* Task requirements:
Without the pictures, give the entries below again exactly as written.

* Input data:
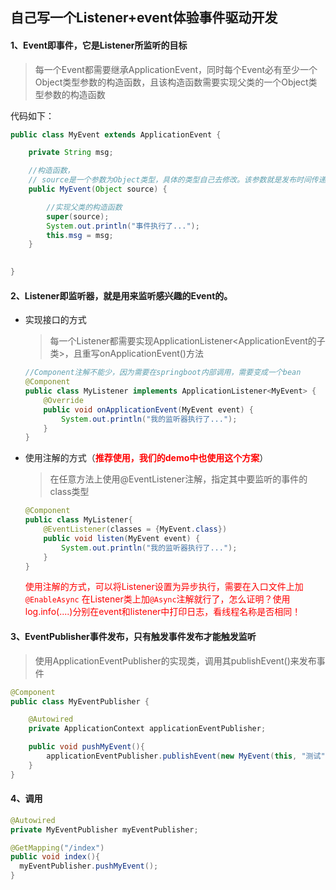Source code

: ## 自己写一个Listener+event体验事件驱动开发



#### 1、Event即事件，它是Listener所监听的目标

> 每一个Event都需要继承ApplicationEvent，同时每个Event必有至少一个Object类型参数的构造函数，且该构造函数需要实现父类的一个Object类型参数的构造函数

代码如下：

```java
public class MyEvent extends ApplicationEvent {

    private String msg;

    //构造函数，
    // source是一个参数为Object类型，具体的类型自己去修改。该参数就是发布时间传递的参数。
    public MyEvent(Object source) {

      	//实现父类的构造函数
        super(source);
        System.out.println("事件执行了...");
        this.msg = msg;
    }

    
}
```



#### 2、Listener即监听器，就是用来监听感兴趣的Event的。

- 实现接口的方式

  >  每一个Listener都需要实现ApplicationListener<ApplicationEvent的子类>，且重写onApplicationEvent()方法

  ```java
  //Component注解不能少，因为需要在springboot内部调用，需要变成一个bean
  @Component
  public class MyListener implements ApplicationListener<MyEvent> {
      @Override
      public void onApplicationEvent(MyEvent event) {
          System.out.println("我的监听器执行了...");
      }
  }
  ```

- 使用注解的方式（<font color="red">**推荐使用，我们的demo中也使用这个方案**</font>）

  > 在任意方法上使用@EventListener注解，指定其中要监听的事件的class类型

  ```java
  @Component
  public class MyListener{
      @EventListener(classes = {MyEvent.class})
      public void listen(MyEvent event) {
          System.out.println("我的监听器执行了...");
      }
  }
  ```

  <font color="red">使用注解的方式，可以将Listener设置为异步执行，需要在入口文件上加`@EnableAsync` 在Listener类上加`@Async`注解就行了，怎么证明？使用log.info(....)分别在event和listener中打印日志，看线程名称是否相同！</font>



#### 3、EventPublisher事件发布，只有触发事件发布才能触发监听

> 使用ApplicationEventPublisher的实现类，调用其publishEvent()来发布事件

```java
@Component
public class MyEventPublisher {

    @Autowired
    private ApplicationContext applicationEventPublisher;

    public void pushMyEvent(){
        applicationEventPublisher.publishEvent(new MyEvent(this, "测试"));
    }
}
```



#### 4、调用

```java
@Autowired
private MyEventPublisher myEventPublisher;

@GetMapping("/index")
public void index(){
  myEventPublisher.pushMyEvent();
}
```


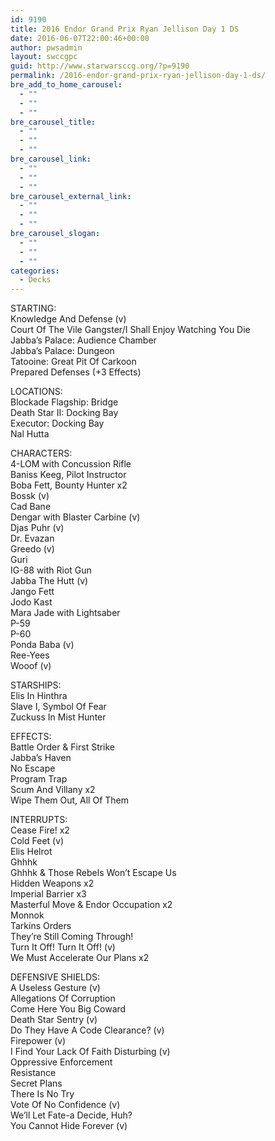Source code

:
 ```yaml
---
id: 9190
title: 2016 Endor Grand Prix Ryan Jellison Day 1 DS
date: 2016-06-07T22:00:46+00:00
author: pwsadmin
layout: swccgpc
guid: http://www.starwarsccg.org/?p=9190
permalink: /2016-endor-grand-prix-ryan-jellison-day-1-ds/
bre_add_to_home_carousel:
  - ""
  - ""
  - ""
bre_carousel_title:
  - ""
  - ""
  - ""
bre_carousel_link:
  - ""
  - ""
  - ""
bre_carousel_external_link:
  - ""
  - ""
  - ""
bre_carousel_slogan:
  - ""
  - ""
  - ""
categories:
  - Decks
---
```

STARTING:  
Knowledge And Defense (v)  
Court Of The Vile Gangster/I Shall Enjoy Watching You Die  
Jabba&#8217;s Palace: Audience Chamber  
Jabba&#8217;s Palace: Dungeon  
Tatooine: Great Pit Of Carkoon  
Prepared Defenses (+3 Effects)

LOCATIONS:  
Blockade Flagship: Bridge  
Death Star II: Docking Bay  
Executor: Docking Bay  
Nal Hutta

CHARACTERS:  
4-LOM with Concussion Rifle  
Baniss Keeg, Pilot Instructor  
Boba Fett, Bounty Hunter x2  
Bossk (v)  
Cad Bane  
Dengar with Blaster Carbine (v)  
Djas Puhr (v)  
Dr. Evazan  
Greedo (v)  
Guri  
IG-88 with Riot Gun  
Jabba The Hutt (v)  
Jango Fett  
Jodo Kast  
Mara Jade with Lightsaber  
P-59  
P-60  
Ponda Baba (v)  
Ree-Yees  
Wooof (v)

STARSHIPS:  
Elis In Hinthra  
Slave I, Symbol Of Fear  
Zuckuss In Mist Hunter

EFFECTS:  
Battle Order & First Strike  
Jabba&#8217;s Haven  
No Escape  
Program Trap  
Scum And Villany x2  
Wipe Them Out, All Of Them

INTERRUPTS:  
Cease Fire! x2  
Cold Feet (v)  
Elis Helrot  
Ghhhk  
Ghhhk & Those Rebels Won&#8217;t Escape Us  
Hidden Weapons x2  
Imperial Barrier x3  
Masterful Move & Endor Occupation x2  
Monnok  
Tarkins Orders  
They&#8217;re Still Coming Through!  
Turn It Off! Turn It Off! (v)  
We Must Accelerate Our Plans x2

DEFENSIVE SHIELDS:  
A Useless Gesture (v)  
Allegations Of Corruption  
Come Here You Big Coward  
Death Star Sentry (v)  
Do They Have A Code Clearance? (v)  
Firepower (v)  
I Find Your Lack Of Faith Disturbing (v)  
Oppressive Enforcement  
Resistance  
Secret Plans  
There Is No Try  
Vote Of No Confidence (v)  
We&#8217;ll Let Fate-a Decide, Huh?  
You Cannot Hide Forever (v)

* Written solution:
Source code

: ## 自己写一个Listener+event体验事件驱动开发



#### 1、Event即事件，它是Listener所监听的目标

> 每一个Event都需要继承ApplicationEvent，同时每个Event必有至少一个Object类型参数的构造函数，且该构造函数需要实现父类的一个Object类型参数的构造函数

代码如下：

```java
public class MyEvent extends ApplicationEvent {

    private String msg;

    //构造函数，
    // source是一个参数为Object类型，具体的类型自己去修改。该参数就是发布时间传递的参数。
    public MyEvent(Object source) {

      	//实现父类的构造函数
        super(source);
        System.out.println("事件执行了...");
        this.msg = msg;
    }

    
}
```



#### 2、Listener即监听器，就是用来监听感兴趣的Event的。

- 实现接口的方式

  >  每一个Listener都需要实现ApplicationListener<ApplicationEvent的子类>，且重写onApplicationEvent()方法

  ```java
  //Component注解不能少，因为需要在springboot内部调用，需要变成一个bean
  @Component
  public class MyListener implements ApplicationListener<MyEvent> {
      @Override
      public void onApplicationEvent(MyEvent event) {
          System.out.println("我的监听器执行了...");
      }
  }
  ```

- 使用注解的方式（<font color="red">**推荐使用，我们的demo中也使用这个方案**</font>）

  > 在任意方法上使用@EventListener注解，指定其中要监听的事件的class类型

  ```java
  @Component
  public class MyListener{
      @EventListener(classes = {MyEvent.class})
      public void listen(MyEvent event) {
          System.out.println("我的监听器执行了...");
      }
  }
  ```

  <font color="red">使用注解的方式，可以将Listener设置为异步执行，需要在入口文件上加`@EnableAsync` 在Listener类上加`@Async`注解就行了，怎么证明？使用log.info(....)分别在event和listener中打印日志，看线程名称是否相同！</font>



#### 3、EventPublisher事件发布，只有触发事件发布才能触发监听

> 使用ApplicationEventPublisher的实现类，调用其publishEvent()来发布事件

```java
@Component
public class MyEventPublisher {

    @Autowired
    private ApplicationContext applicationEventPublisher;

    public void pushMyEvent(){
        applicationEventPublisher.publishEvent(new MyEvent(this, "测试"));
    }
}
```



#### 4、调用

```java
@Autowired
private MyEventPublisher myEventPublisher;

@GetMapping("/index")
public void index(){
  myEventPublisher.pushMyEvent();
}
```


Source code

:
 ```yaml
---
id: 9190
title: 2016 Endor Grand Prix Ryan Jellison Day 1 DS
date: 2016-06-07T22:00:46+00:00
author: pwsadmin
layout: swccgpc
guid: http://www.starwarsccg.org/?p=9190
permalink: /2016-endor-grand-prix-ryan-jellison-day-1-ds/
bre_add_to_home_carousel:
  - ""
  - ""
  - ""
bre_carousel_title:
  - ""
  - ""
  - ""
bre_carousel_link:
  - ""
  - ""
  - ""
bre_carousel_external_link:
  - ""
  - ""
  - ""
bre_carousel_slogan:
  - ""
  - ""
  - ""
categories:
  - Decks
---
```

STARTING:  
Knowledge And Defense (v)  
Court Of The Vile Gangster/I Shall Enjoy Watching You Die  
Jabba&#8217;s Palace: Audience Chamber  
Jabba&#8217;s Palace: Dungeon  
Tatooine: Great Pit Of Carkoon  
Prepared Defenses (+3 Effects)

LOCATIONS:  
Blockade Flagship: Bridge  
Death Star II: Docking Bay  
Executor: Docking Bay  
Nal Hutta

CHARACTERS:  
4-LOM with Concussion Rifle  
Baniss Keeg, Pilot Instructor  
Boba Fett, Bounty Hunter x2  
Bossk (v)  
Cad Bane  
Dengar with Blaster Carbine (v)  
Djas Puhr (v)  
Dr. Evazan  
Greedo (v)  
Guri  
IG-88 with Riot Gun  
Jabba The Hutt (v)  
Jango Fett  
Jodo Kast  
Mara Jade with Lightsaber  
P-59  
P-60  
Ponda Baba (v)  
Ree-Yees  
Wooof (v)

STARSHIPS:  
Elis In Hinthra  
Slave I, Symbol Of Fear  
Zuckuss In Mist Hunter

EFFECTS:  
Battle Order & First Strike  
Jabba&#8217;s Haven  
No Escape  
Program Trap  
Scum And Villany x2  
Wipe Them Out, All Of Them

INTERRUPTS:  
Cease Fire! x2  
Cold Feet (v)  
Elis Helrot  
Ghhhk  
Ghhhk & Those Rebels Won&#8217;t Escape Us  
Hidden Weapons x2  
Imperial Barrier x3  
Masterful Move & Endor Occupation x2  
Monnok  
Tarkins Orders  
They&#8217;re Still Coming Through!  
Turn It Off! Turn It Off! (v)  
We Must Accelerate Our Plans x2

DEFENSIVE SHIELDS:  
A Useless Gesture (v)  
Allegations Of Corruption  
Come Here You Big Coward  
Death Star Sentry (v)  
Do They Have A Code Clearance? (v)  
Firepower (v)  
I Find Your Lack Of Faith Disturbing (v)  
Oppressive Enforcement  
Resistance  
Secret Plans  
There Is No Try  
Vote Of No Confidence (v)  
We&#8217;ll Let Fate-a Decide, Huh?  
You Cannot Hide Forever (v)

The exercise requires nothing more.